NVIDIA and OpenAI Double Inference Throughput
NVIDIA and OpenAI announced a collaboration that has nearly doubled the inference throughput for OpenAI's GPT OSS-120B model. The performance gain was achieved through joint hardware-software co-design, highlighting the benefits of tightly integrating the model with the underlying GPU stack.
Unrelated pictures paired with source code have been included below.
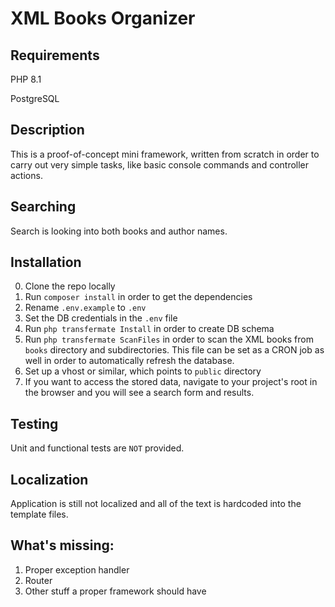 # XML Books Organizer ###

## Requirements
PHP 8.1

PostgreSQL

## Description
This is a proof-of-concept mini framework, written from scratch in order to carry out very simple tasks, like basic console commands and controller actions.

## Searching
Search is looking into both books and author names.

## Installation
0. Clone the repo locally
1. Run `composer install` in order to get the dependencies
2. Rename `.env.example` to `.env`
3. Set the DB credentials in the `.env` file
4. Run `php transfermate Install` in order to create DB schema
5. Run `php transfermate ScanFiles` in order to scan the XML books from `books` directory and subdirectories. This file can be set as a CRON job as well in order to automatically refresh the database.
6. Set up a vhost or similar, which points to `public` directory
7. If you want to access the stored data, navigate to your project's root in the browser and you will see a search form and results.

## Testing
Unit and functional tests are `NOT` provided.

## Localization
Application is still not localized and all of the text is hardcoded into the template files.

## What's missing:
1. Proper exception handler
2. Router
3. Other stuff a proper framework should have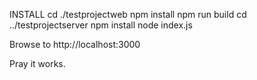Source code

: INSTALL
cd ./testprojectweb
npm install
npm run build
cd ../testprojectserver
npm install
node index.js

Browse to http://localhost:3000

Pray it works.
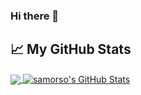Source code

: ### Hi there 👋

## &#x1f4c8; My GitHub Stats

<a href="https://github.com/samorso/samorso">
  <img align="center" src="https://github-readme-stats.vercel.app/api/top-langs/?username=samorso&hide=java,html&title_color=ffffff&text_color=c9cacc&icon_color=2bbc8a&bg_color=1d1f21" />
</a>

<a href="https://github.com/samorso/samorso">
  <img align="center" src="https://github-readme-stats.vercel.app/api?username=samorso&show_icons=true&line_height=27&count_private=true&title_color=ffffff&text_color=c9cacc&icon_color=2bbc8a&bg_color=1d1f21" alt="samorso's GitHub Stats" />
</a>

<!--
**samorso/samorso** is a ✨ _special_ ✨ repository because its `README.md` (this file) appears on your GitHub profile.

Here are some ideas to get you started:

- 🔭 I’m currently working on ...
- 🌱 I’m currently learning ...
- 👯 I’m looking to collaborate on ...
- 🤔 I’m looking for help with ...
- 💬 Ask me about ...
- 📫 How to reach me: ...
- 😄 Pronouns: ...
- ⚡ Fun fact: ...
-->
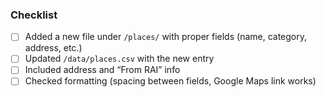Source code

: ### Checklist

- [ ] Added a new file under `/places/` with proper fields (name, category, address, etc.)
- [ ] Updated `/data/places.csv` with the new entry
- [ ] Included address and “From RAI” info
- [ ] Checked formatting (spacing between fields, Google Maps link works)
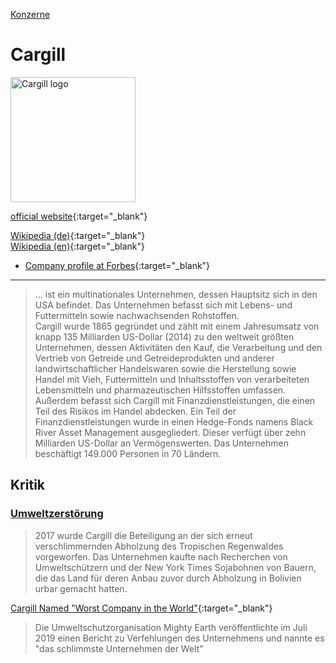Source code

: [Konzerne](../konzerne.html)   

# Cargill

<img src="https://upload.wikimedia.org/wikipedia/commons/6/63/CargillLogo.svg" height="200" alt="Cargill logo">

[official website](http://www.cargill.com/){:target="_blank"}   

[Wikipedia (de)](https://de.wikipedia.org/wiki/Cargill){:target="_blank"}   
[Wikipedia (en)](https://en.wikipedia.org/wiki/Cargill){:target="_blank"}   

* [Company profile at Forbes](https://www.forbes.com/companies/cargill/#1775dd0a1960){:target="_blank"}

---

> ... ist ein multinationales Unternehmen, dessen Hauptsitz sich in den USA befindet. Das Unternehmen befasst sich mit Lebens- und Futtermitteln sowie nachwachsenden Rohstoffen.   
Cargill wurde 1865 gegründet und zählt mit einem Jahresumsatz von knapp 135 Milliarden US-Dollar (2014) zu den weltweit größten Unternehmen, dessen Aktivitäten den Kauf, die Verarbeitung und den Vertrieb von Getreide und Getreideprodukten und anderer landwirtschaftlicher Handelswaren sowie die Herstellung sowie Handel mit Vieh, Futtermitteln und Inhaltsstoffen von verarbeiteten Lebensmitteln und pharmazeutischen Hilfsstoffen umfassen. Außerdem befasst sich Cargill mit Finanzdienstleistungen, die einen Teil des Risikos im Handel abdecken. Ein Teil der Finanzdienstleistungen wurde in einen Hedge-Fonds namens Black River Asset Management ausgegliedert. Dieser verfügt über zehn Milliarden US-Dollar an Vermögenswerten.
Das Unternehmen beschäftigt 149.000 Personen in 70 Ländern.

## Kritik

### <a name="umweltzerstoerung"/>[Umweltzerstörung](../thema/umweltzerstoerung.html)
> 2017 wurde Cargill die Beteiligung an der sich erneut verschlimmernden Abholzung des Tropischen Regenwaldes vorgeworfen. Das Unternehmen kaufte nach Recherchen von Umweltschützern und der New York Times Sojabohnen von Bauern, die das Land für deren Anbau zuvor durch Abholzung in Bolivien urbar gemacht hatten.   

[Cargill Named "Worst Company in the World"](https://www.mightyearth.org/cargillreport){:target="_blank"}   
> Die Umweltschutzorganisation Mighty Earth veröffentlichte im Juli 2019 einen Bericht zu Verfehlungen des Unternehmens und nannte es "das schlimmste Unternehmen der Welt"
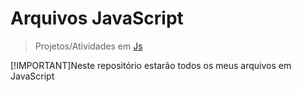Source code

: # Arquivos JavaScript

> Projetos/Atividades em <a href="https://developer.mozilla.org/pt-BR/docs/Web/JavaScript">Js</a>

[!IMPORTANT]Neste repositório estarão todos os meus arquivos em JavaScript
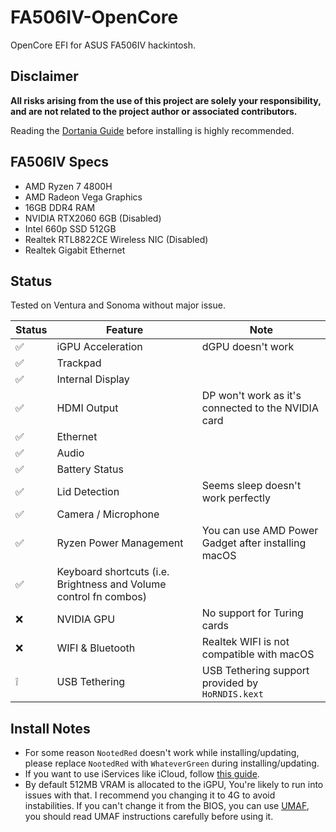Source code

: # FA506IV-OpenCore
OpenCore EFI for ASUS FA506IV hackintosh.

## Disclaimer
**All risks arising from the use of this project are solely your responsibility, and are not related to the project author or associated contributors.**

Reading the [Dortania Guide](https://dortania.github.io/OpenCore-Install-Guide/) before installing is highly recommended.

## FA506IV Specs

- AMD Ryzen 7 4800H
- AMD Radeon Vega Graphics
- 16GB DDR4 RAM
- NVIDIA RTX2060 6GB (Disabled)
- Intel 660p SSD 512GB
- Realtek RTL8822CE Wireless NIC (Disabled)
- Realtek Gigabit Ethernet

## Status

Tested on Ventura and Sonoma without major issue.

| Status |   Feature   |  Note |
| ------ |  ---------- | ------|
| ✅      |  iGPU Acceleration | dGPU doesn't work |
| ✅     |  Trackpad  | |
| ✅     | Internal Display |   |
| ✅     | HDMI Output | DP won't work as it's connected to the NVIDIA card |
| ✅     | Ethernet |   |
| ✅     | Audio |    |
| ✅     | Battery Status |   |
| ✅     | Lid Detection | Seems sleep doesn't work perfectly  |
| ✅     | Camera / Microphone |  |
| ✅     | Ryzen Power Management | You can use AMD Power Gadget after installing macOS |
| ✅     | Keyboard shortcuts (i.e. Brightness and Volume control fn combos) |  |
| ❌     | NVIDIA GPU | No support for Turing cards |
| ❌     | WIFI & Bluetooth | Realtek WIFI is not compatible with macOS |
| ❕     | USB Tethering | USB Tethering support provided by `HoRNDIS.kext`  |

## Install Notes

- For some reason `NootedRed` doesn't work while installing/updating, please replace `NootedRed` with `WhateverGreen` during installing/updating.
- If you want to use iServices like iCloud, follow [this guide](https://dortania.github.io/OpenCore-Post-Install/universal/iservices.html#using-gensmbios).
- By default 512MB VRAM is allocated to the iGPU, You're likely to run into issues with that. I recommend you changing it to 4G to avoid instabilities. If you can't change it from the BIOS, you can use [UMAF](https://github.com/DavidS95/Smokeless_UMAF), you should read UMAF instructions carefully before using it.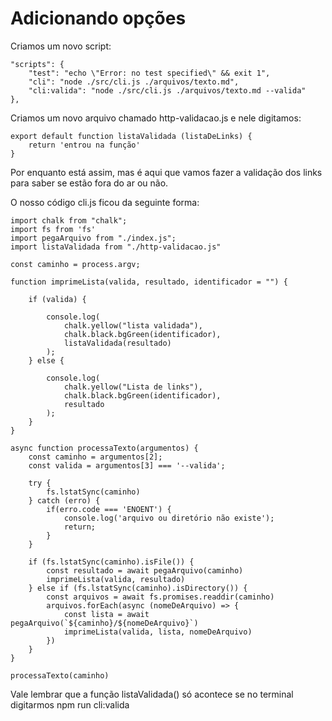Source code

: # Adicionando opções

Criamos um novo script:

    "scripts": {
        "test": "echo \"Error: no test specified\" && exit 1",
        "cli": "node ./src/cli.js ./arquivos/texto.md",
        "cli:valida": "node ./src/cli.js ./arquivos/texto.md --valida"
    },

Criamos um novo arquivo chamado http-validacao.js e nele digitamos:

    export default function listaValidada (listaDeLinks) {
        return 'entrou na função'
    }

Por enquanto está assim, mas é aqui que vamos fazer a validação dos links para saber se estão fora do ar ou não.

O nosso código cli.js ficou da seguinte forma:

    import chalk from "chalk";
    import fs from 'fs'
    import pegaArquivo from "./index.js";
    import listaValidada from "./http-validacao.js"

    const caminho = process.argv;

    function imprimeLista(valida, resultado, identificador = "") {

        if (valida) {

            console.log(
                chalk.yellow("lista validada"),
                chalk.black.bgGreen(identificador),
                listaValidada(resultado)
            );
        } else {

            console.log(
                chalk.yellow("Lista de links"),
                chalk.black.bgGreen(identificador),
                resultado
            );
        }
    }

    async function processaTexto(argumentos) {
        const caminho = argumentos[2];
        const valida = argumentos[3] === '--valida';

        try {
            fs.lstatSync(caminho)
        } catch (erro) {
            if(erro.code === 'ENOENT') {
                console.log('arquivo ou diretório não existe');
                return;
            }
        }

        if (fs.lstatSync(caminho).isFile()) {
            const resultado = await pegaArquivo(caminho)
            imprimeLista(valida, resultado)
        } else if (fs.lstatSync(caminho).isDirectory()) {
            const arquivos = await fs.promises.readdir(caminho)
            arquivos.forEach(async (nomeDeArquivo) => {
                const lista = await pegaArquivo(`${caminho}/${nomeDeArquivo}`)
                imprimeLista(valida, lista, nomeDeArquivo)
            })
        }
    }

    processaTexto(caminho)

Vale lembrar que a função listaValidada() só acontece se no terminal digitarmos npm run cli:valida
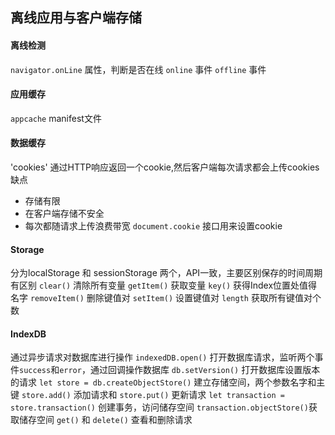 ## 离线应用与客户端存储

#### 离线检测
`navigator.onLine` 属性，判断是否在线
`online` 事件
`offline` 事件

#### 应用缓存
`appcache` manifest文件

#### 数据缓存
'cookies' 通过HTTP响应返回一个cookie,然后客户端每次请求都会上传cookies
缺点
- 存储有限
- 在客户端存储不安全
- 每次都随请求上传浪费带宽
`document.cookie` 接口用来设置cookie

#### Storage
分为localStorage 和 sessionStorage 两个，API一致，主要区别保存的时间周期有区别
`clear()` 清除所有变量
`getItem()` 获取变量
`key()` 获得Index位置处值得名字
`removeItem()` 删除键值对
`setItem()` 设置键值对
`length` 获取所有键值对个数

#### IndexDB
通过异步请求对数据库进行操作
`indexedDB.open()` 打开数据库请求，监听两个事件`success`和`error`，通过回调操作数据库
`db.setVersion()` 打开数据库设置版本的请求
`let store = db.createObjectStore()` 建立存储空间，两个参数名字和主键
`store.add()` 添加请求和 `store.put()` 更新请求
`let transaction = store.transaction()` 创建事务，访问储存空间
`transaction.objectStore()`获取储存空间
`get()` 和 `delete()` 查看和删除请求 

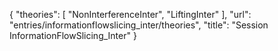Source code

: {
    "theories": [
        "NonInterferenceInter",
        "LiftingInter"
    ],
    "url": "entries/informationflowslicing_inter/theories",
    "title": "Session InformationFlowSlicing_Inter"
}
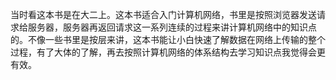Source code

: 当时看这本书是在大二上。这本书适合入门计算机网络，书里是按照浏览器发送请求给服务器，服务器再返回请求这一系列连续的过程来讲计算机网络中的知识点的。不像一些书里是按层来讲，这本书能让小白快速了解数据在网络上传输的整个过程，有了大体的了解，再去按照计算机网络的体系结构去学习知识点我觉得会更有效。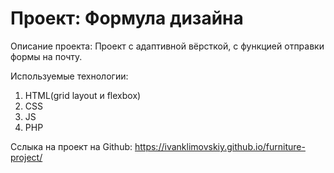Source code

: # Проект: Формула дизайна

Описание проекта:
Проект с адаптивной вёрсткой, с функцией отправки формы на почту.

Используемые технологии:

1. HTML(grid layout и flexbox)
2. CSS
3. JS
4. PHP

Сслыка на проект на Github: https://ivanklimovskiy.github.io/furniture-project/
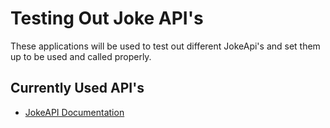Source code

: # Testing Out Joke API's
These applications will be used to test out different JokeApi's and set them up to be used and called properly.

## Currently Used API's
* [JokeAPI Documentation](https://sv443.net/jokeapi/v2/)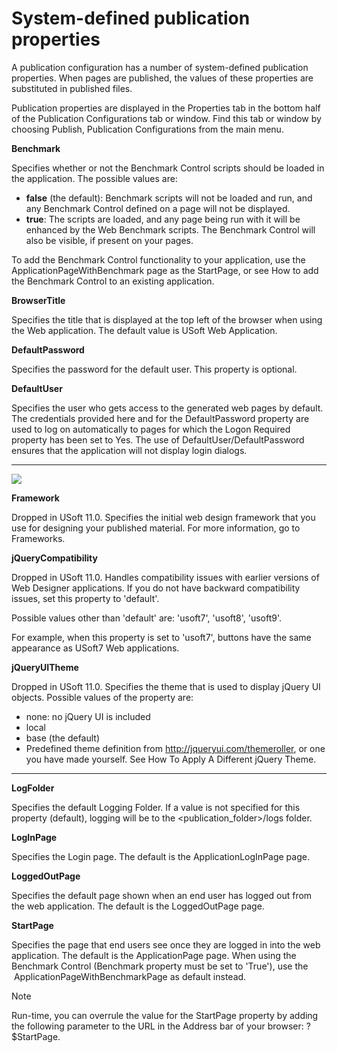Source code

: # System-defined publication properties

A publication configuration has a number of system-defined publication properties. When pages are published, the values of these properties are substituted in published files.

Publication properties are displayed in the Properties tab in the bottom half of the Publication Configurations tab or window. Find this tab or window by choosing Publish, Publication Configurations from the main menu.

**Benchmark**

Specifies whether or not the Benchmark Control scripts should be loaded in the application. The possible values are:

- **false** (the default): Benchmark scripts will not be loaded and run, and any Benchmark Control defined on a page will not be displayed.
- **true**: The scripts are loaded, and any page being run with it will be enhanced by the Web Benchmark scripts. The Benchmark Control will also be visible, if present on your pages.

To add the Benchmark Control functionality to your application, use the ApplicationPageWithBenchmark page as the StartPage, or see How to add the Benchmark Control to an existing application.

**BrowserTitle**

Specifies the title that is displayed at the top left of the browser when using the Web application. The default value is USoft Web Application.

**DefaultPassword**

Specifies the password for the default user. This property is optional.

**DefaultUser**

Specifies the user who gets access to the generated web pages by default. The credentials provided here and for the DefaultPassword property are used to log on automatically to pages for which the Logon Required property has been set to Yes. The use of DefaultUser/DefaultPassword ensures that the application will not display login dialogs.

----

![](/api/Web%20and%20app%20UIs/Publication%20configurations/assets/85199e84-dd1b-4d5a-9a48-83bbb0f4a7a9.png)



**Framework**

Dropped in USoft 11.0. Specifies the initial web design framework that you use for designing your published material. For more information, go to Frameworks.

**jQueryCompatibility**

Dropped in USoft 11.0. Handles compatibility issues with earlier versions of Web Designer applications. If you do not have backward compatibility issues, set this property to 'default'.

Possible values other than 'default' are: 'usoft7', 'usoft8', 'usoft9'.

For example, when this property is set to 'usoft7', buttons have the same appearance as USoft7 Web applications.

**jQueryUITheme**

Dropped in USoft 11.0. Specifies the theme that is used to display jQuery UI objects. Possible values of the property are:

- none: no jQuery UI is included
- local
- base (the default)
- Predefined theme definition from http://jqueryui.com/themeroller, or one you have made yourself. See How To Apply A Different jQuery Theme.

----

**LogFolder**

Specifies the default Logging Folder. If a value is not specified for this property (default), logging will be to the \<publication_folder>/logs folder.

**LogInPage**

Specifies the Login page. The default is the ApplicationLogInPage page.

**LoggedOutPage**

Specifies the default page shown when an end user has logged out from the web application. The default is the LoggedOutPage page.

**StartPage**

Specifies the page that end users see once they are logged in into the web application. The default is the ApplicationPage page. When using the Benchmark Control (Benchmark property must be set to 'True'), use the  ApplicationPageWithBenchmarkPage as default instead.

> [!NOTE]
> Run-time, you can overrule the value for the StartPage property by adding the following parameter to the URL in the Address bar of your browser: ?$StartPage.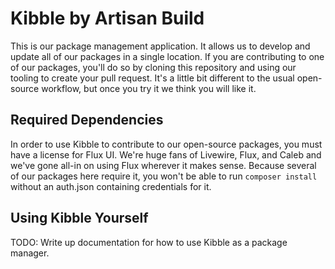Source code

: # Kibble by Artisan Build

This is our package management application. It allows us to develop and update all of our packages in a single
location. If you are contributing to one of our packages, you'll do so by cloning this repository and using our tooling
to create your pull request. It's a little bit different to the usual open-source workflow, but once you try it we think
you will like it.

## Required Dependencies

In order to use Kibble to contribute to our open-source packages, you must have a license for Flux UI. We're huge
fans of Livewire, Flux, and Caleb and we've gone all-in on using Flux wherever it makes sense. Because several of our
packages here require it, you won't be able to run `composer install` without an auth.json containing credentials for
it.



## Using Kibble Yourself

TODO: Write up documentation for how to use Kibble as a package manager.

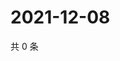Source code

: # 2021-12-08

共 0 条

<!-- BEGIN WEIBO -->
<!-- 最后更新时间 Wed Dec 08 2021 21:22:43 GMT+0800 (China Standard Time) -->

<!-- END WEIBO -->
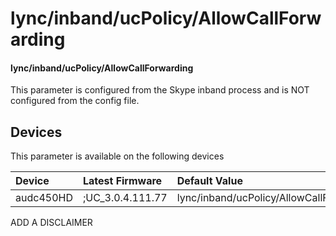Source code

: ﻿---
description: lync/inband/ucPolicy/AllowCallForwarding
search:
    keywords: ['lync','inband','ucPolicy','AllowCallForwarding']
---

# lync/inband/ucPolicy/AllowCallForwarding

#### lync/inband/ucPolicy/AllowCallForwarding

This parameter is configured from the Skype inband process and is NOT configured from the config file.



## Devices
This parameter is available on the following devices

| Device | Latest Firmware | Default Value |
|:---|:---|:---|
| audc450HD | ;UC_3.0.4.111.77 | lync/inband/ucPolicy/AllowCallForwarding=0 

ADD A DISCLAIMER
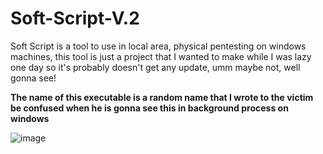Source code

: # Soft-Script-V.2
Soft Script is a tool to use in local area, physical pentesting on windows machines, this tool is just a project that I wanted to make while I was lazy one day so it's probably doesn't get any update, umm maybe not, well gonna see!

**The name of this executable is a random name that I wrote to the victim be confused when he is gonna see this in background process on windows**

![image](https://user-images.githubusercontent.com/55347142/146022729-98898b7f-3213-431b-bc75-70139d82506f.png)
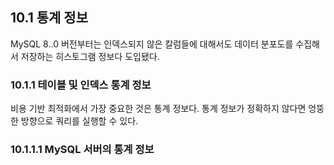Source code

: 
## 10.1 통계 정보
MySQL 8..0 버전부터는 인덱스되지 않은 칼럼들에 대해서도 데이터 분포도를 수집해서 저장하는 히스토그램 정보다 도입됐다.

### 10.1.1 테이블 및 인덱스 통계 정보
비용 기반 최적화에서 가장 중요한 것은 통계 정보다. 통계 정보가 정확하지 않다면 엉뚱한 방향으로 쿼리를 실행할 수 있다. 

### 10.1.1.1 MySQL 서버의 통계 정보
- The collaboration is built on a long-standing relationship dating back to 2016, when NVIDIA CEO Jensen Huang personally delivered the first DGX-1 supercomputer to OpenAI. - The GPT-OSS-120B model utilizes a Mixture-of-Experts (MoE) architecture with 117 billion total parameters, but only 5.1 billion are active per token, and it was trained on NVIDIA H100 Tensor Core GPUs. This model is designed for agentic tasks, featuring capabilities like chain-of-thought and tool use. - The performance gains were achieved on NVIDIA's Blackwell architecture, where a single GB200 NVL72 system can deliver up to 1.5 million tokens per second. Specific software optimizations include specialized attention and MoE routing kernels available through TensorRT-LLM and CUTLASS. - The model is released in FP4 precision, a 4-bit quantization format, which allows the entire 117B parameter model to fit on a single 80 GB data center GPU like an H100. - Open-source serving frameworks like vLLM are being used in conjunction with NVIDIA's tools to further optimize performance, with one company achieving over 650 tokens per second by parallelizing the model across 4 or 8 GPUs using Tensor Parallelism. - Other advanced inference optimization techniques being applied to models like GPT-OSS-120B include speculative decoding, where a smaller "draft" model predicts tokens that are then validated by the larger model. - This hardware-software co-design approach is a broader industry trend aimed at mitigating the significant computational and memory demands of large-scale models, which can require Zeta (10^21) floating-point operations. - The partnership between NVIDIA and OpenAI has expanded into a major AI infrastructure deal, with plans to deploy multi-gigawatt data centers powered by millions of NVIDIA GPUs.